Plain-text document sources:
____________
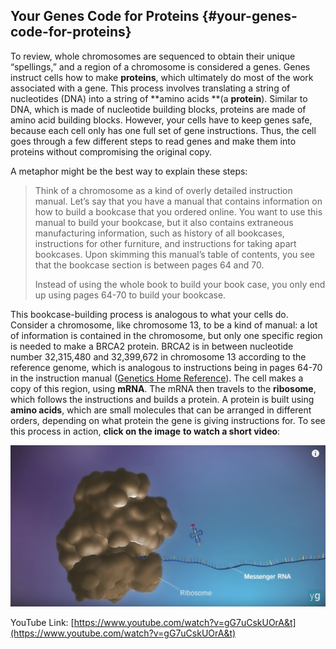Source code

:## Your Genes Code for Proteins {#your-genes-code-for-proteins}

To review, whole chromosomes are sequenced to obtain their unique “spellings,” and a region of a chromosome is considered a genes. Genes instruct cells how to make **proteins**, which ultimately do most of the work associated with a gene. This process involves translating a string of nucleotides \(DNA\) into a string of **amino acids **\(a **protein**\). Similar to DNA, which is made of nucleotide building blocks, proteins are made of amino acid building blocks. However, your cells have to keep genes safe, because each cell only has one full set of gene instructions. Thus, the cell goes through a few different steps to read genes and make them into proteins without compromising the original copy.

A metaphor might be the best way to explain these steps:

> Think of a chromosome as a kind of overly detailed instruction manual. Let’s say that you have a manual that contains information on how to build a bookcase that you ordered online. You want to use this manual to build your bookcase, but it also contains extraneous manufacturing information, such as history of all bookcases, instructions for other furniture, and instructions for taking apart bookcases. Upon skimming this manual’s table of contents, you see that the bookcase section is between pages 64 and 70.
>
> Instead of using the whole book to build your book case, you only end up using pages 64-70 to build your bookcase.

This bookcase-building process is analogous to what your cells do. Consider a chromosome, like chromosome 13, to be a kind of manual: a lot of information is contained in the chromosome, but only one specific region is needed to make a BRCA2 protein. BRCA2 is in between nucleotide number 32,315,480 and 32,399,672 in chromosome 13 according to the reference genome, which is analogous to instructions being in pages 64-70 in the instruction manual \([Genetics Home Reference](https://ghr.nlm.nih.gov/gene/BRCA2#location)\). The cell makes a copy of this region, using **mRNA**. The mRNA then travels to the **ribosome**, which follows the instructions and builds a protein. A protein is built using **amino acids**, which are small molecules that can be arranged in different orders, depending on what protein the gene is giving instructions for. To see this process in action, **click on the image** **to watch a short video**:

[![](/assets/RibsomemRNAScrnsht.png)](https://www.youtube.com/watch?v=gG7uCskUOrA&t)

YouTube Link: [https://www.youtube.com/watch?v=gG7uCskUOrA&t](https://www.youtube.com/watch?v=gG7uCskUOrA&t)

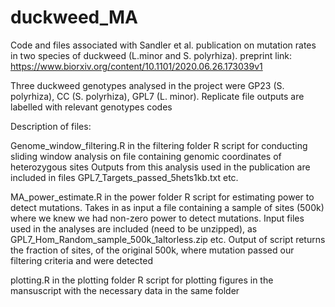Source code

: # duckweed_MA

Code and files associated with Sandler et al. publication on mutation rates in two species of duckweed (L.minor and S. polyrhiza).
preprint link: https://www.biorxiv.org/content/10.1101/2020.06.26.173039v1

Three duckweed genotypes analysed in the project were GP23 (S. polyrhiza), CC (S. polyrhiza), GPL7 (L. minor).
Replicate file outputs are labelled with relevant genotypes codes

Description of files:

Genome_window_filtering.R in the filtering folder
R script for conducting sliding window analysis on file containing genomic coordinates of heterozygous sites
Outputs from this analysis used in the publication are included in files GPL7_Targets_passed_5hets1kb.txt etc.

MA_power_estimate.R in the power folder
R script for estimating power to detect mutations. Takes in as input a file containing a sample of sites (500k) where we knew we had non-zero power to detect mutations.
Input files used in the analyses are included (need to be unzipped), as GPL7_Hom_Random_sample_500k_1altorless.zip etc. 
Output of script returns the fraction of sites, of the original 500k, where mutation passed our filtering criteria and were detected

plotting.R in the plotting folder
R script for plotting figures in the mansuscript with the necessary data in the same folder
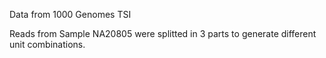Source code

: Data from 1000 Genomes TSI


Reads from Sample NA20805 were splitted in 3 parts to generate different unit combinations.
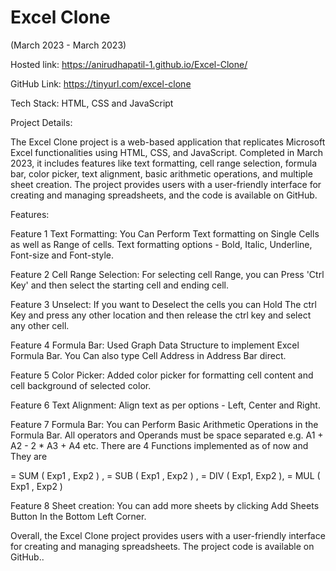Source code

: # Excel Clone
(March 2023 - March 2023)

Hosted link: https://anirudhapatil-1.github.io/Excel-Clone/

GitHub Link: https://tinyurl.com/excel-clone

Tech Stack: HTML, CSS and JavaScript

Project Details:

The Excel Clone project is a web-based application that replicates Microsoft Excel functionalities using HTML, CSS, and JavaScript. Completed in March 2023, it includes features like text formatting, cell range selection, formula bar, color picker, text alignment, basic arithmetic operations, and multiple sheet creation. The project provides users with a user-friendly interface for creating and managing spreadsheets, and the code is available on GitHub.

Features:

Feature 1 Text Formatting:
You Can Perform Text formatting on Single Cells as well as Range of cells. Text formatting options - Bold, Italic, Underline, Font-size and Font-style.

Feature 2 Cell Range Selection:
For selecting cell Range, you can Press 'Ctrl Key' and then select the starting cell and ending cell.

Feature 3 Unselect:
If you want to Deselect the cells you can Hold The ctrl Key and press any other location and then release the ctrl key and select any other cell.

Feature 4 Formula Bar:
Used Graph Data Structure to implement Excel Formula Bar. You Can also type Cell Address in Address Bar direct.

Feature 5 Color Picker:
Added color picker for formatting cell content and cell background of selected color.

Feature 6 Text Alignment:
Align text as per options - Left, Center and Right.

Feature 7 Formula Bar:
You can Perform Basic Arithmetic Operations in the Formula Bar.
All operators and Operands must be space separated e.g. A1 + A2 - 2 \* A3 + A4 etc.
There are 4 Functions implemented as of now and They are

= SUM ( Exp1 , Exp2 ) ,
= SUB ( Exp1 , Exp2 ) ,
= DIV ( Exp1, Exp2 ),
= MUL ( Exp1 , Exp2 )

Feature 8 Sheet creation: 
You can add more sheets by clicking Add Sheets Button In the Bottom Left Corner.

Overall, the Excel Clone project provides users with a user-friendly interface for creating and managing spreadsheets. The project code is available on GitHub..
____________
• _Exercise instructions_:
Every line in the data that holds the string "files" should be returned.

• _Written solution_:
Code and files associated with Sandler et al. publication on mutation rates in two species of duckweed (L.minor and S. polyrhiza).
Description of files:
Outputs from this analysis used in the publication are included in files GPL7_Targets_passed_5hets1kb.txt etc.
Input files used in the analyses are included (need to be unzipped), as GPL7_Hom_Random_sample_500k_1altorless.zip etc. 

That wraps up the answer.